Cronache
Coronavirus, Clorochina prodotta anche in Italia, ma i test mettono in guardia
Anche in Italia si sperimentarà questo medicinale per l'artrite. Lo faranno i militari dello stabilimento chimico di Firenze
Coronavirus, Clorochina prodotta anche in Italia, ma i test mettono in guardia
L'emergenza Coronavirus non dà tregua all'Italia, bisogna sperimentare nuovi metodi di cura, il vaccino manca e mancherà per molto tempo, così tutti gli stati sono chiamati ad inventarsi qualcosa. Ecco allora la nuova idea, produrre Clorochina, contatti tra ministero alla Salute, Aifa (Agenzia italiana del farmaco) e lo Stabilimento chimico farmaceutico militare di Firenze. I militari - si legge su Repubblica - hanno manifestato la disponibilità a realizzare la clorochina, mancano alcuni passaggi formali e non e poi possono partire. La struttura, del resto, già nel 2009, ai tempi dell’influenza cosiddetta “suina”, aveva messo in produzione un medicinale antivirale (poi rimasto praticamente inutilizzato).
Per la nuova emergenza l’unico centro italiano autorizzato a coltivare cannabis per uso terapeutico aveva già iniziato a lavorare, ma solo per preparare dei disinfettanti. Adesso si dovrebbe passare a un contributo più significativo. C’è da riprodurre una molecola a brevetto scaduto, nata nella seconda metà del ‘900 per contrastare la malaria e poi diventata importante per alcune persone che soffrono di malattie autoimmuni come il lupus eritematoso e l’artrite.
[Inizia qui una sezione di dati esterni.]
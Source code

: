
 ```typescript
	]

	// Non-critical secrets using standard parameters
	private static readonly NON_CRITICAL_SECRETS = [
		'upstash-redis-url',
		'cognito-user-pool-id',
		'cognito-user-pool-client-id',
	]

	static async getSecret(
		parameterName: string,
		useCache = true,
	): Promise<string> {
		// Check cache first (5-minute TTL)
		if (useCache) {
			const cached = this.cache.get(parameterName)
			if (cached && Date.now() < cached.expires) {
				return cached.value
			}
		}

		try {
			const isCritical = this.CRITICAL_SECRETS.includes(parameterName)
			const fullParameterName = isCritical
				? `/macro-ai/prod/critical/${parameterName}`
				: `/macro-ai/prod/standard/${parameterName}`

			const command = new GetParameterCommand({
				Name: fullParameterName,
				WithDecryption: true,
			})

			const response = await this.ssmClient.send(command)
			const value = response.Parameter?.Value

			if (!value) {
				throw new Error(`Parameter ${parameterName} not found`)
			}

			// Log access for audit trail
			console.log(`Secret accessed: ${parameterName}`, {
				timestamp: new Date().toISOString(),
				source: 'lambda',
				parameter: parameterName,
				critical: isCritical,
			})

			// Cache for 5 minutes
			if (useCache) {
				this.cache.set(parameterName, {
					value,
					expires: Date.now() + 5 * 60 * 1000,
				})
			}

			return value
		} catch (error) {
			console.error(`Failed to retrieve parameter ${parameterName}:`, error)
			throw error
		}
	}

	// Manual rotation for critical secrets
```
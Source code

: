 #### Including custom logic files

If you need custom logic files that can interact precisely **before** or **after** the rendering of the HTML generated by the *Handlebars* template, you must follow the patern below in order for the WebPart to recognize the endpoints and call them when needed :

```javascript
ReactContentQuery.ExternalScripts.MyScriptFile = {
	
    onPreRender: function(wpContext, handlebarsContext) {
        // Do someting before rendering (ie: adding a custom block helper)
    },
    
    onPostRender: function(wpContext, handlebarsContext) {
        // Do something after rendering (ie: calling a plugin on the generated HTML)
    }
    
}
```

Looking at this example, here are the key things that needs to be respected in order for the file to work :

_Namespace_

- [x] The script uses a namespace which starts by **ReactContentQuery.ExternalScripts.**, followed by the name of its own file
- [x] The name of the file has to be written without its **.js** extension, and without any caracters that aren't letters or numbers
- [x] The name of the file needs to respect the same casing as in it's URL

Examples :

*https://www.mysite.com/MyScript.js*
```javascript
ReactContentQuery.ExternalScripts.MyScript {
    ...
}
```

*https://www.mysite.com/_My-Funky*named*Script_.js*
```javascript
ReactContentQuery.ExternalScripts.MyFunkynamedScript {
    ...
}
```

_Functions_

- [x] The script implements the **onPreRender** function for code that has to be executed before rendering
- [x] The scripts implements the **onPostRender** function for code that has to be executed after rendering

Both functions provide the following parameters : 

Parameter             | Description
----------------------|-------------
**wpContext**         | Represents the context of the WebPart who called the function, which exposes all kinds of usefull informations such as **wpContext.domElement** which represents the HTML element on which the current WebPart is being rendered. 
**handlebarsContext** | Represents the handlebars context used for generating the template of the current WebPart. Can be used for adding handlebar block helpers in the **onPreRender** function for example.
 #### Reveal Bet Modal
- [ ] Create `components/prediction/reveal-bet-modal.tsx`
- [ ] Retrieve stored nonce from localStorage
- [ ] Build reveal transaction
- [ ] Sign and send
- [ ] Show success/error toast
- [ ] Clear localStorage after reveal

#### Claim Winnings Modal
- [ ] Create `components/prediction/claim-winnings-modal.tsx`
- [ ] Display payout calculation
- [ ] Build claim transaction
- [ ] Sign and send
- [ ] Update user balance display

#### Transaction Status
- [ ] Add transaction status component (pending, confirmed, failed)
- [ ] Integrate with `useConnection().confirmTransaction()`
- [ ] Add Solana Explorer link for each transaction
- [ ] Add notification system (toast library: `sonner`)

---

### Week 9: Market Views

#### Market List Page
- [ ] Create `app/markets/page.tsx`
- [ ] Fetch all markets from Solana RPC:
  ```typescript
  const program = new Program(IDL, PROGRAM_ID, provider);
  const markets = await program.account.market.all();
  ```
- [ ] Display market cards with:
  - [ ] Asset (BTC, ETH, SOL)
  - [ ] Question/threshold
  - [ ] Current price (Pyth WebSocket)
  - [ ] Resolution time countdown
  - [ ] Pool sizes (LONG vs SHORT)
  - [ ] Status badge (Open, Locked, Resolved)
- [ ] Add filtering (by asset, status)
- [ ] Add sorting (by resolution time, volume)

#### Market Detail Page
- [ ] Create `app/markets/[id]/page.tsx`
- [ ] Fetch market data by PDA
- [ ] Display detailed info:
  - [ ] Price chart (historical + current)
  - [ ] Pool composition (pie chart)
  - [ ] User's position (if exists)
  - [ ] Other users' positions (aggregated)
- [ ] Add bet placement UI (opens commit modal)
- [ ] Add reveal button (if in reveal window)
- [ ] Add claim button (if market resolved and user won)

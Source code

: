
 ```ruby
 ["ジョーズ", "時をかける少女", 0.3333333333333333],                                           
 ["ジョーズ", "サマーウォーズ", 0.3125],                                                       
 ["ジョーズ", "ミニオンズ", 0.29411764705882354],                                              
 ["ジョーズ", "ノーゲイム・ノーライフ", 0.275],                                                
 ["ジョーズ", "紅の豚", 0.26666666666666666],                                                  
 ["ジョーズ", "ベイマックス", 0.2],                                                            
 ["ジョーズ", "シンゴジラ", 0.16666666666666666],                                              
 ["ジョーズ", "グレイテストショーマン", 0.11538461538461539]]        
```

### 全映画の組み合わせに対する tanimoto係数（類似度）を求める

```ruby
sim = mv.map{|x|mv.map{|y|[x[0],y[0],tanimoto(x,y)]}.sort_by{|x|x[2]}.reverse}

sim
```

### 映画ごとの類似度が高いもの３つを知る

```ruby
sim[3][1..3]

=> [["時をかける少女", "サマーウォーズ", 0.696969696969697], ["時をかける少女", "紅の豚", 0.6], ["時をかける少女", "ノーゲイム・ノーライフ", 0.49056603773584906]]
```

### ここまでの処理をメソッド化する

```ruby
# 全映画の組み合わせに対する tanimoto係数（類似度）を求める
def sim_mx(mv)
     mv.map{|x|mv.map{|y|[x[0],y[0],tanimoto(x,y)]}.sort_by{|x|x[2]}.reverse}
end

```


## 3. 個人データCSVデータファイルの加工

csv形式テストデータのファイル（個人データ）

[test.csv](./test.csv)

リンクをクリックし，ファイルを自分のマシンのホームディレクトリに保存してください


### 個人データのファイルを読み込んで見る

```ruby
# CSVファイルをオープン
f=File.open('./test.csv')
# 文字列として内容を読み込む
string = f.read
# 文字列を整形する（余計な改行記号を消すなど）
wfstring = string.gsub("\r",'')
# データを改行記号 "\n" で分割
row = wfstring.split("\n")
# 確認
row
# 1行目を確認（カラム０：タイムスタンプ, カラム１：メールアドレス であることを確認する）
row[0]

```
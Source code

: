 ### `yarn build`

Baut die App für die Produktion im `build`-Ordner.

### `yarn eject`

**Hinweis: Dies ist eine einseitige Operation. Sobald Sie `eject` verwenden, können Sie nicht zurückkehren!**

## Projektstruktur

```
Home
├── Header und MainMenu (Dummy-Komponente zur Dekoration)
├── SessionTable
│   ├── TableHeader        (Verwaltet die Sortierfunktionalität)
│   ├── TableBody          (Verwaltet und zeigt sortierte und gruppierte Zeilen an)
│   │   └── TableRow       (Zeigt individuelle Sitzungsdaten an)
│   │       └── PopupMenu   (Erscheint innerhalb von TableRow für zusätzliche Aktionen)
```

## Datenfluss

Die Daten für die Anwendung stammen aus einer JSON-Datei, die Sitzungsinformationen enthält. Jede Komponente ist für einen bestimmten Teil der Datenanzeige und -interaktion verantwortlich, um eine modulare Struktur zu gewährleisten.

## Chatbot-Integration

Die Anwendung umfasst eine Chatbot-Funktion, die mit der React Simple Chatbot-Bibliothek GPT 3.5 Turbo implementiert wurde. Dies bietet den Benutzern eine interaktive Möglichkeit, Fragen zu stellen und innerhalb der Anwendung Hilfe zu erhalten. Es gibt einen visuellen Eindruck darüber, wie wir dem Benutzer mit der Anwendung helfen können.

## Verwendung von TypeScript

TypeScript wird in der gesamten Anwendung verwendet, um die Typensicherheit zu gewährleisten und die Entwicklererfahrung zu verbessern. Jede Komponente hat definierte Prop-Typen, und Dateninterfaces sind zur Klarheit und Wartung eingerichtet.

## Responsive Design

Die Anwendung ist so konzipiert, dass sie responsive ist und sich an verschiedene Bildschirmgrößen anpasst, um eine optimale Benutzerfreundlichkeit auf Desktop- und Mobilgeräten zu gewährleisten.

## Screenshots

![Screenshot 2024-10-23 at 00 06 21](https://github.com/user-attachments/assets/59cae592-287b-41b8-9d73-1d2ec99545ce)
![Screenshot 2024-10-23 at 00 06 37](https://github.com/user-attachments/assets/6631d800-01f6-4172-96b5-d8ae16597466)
Ancora, però, - prosegue Repubblica - deve essere scientificamente provata la sua capacità di fermare il virus pandemico. Aifa, che ha deciso ormai da tempo di riunire permanentemente la sua Commissione tecnico scientifica proprio per ricevere e valutare in tempi brevi le proposte di studi sui medicinali, il 17 marzo ha autorizzato l’uso off-label, cioè al di fuori delle indicazioni già individuate, della clorochina e dell’idrossiclorochina, ovviamente dietro prescrizione. Osservazioni cliniche preliminari suggeriscono che i medicinali potrebbero dare benefici ma portano con sé anche effetti avversi, in particolare sul cuore. Per questo Aifa ha chiesto a chi prescrive "una valutazione attenta del paziente» e ricordato che il loro utilizzo è approvato «unicamente per il trattamento e non per la profilassi del Covid-19".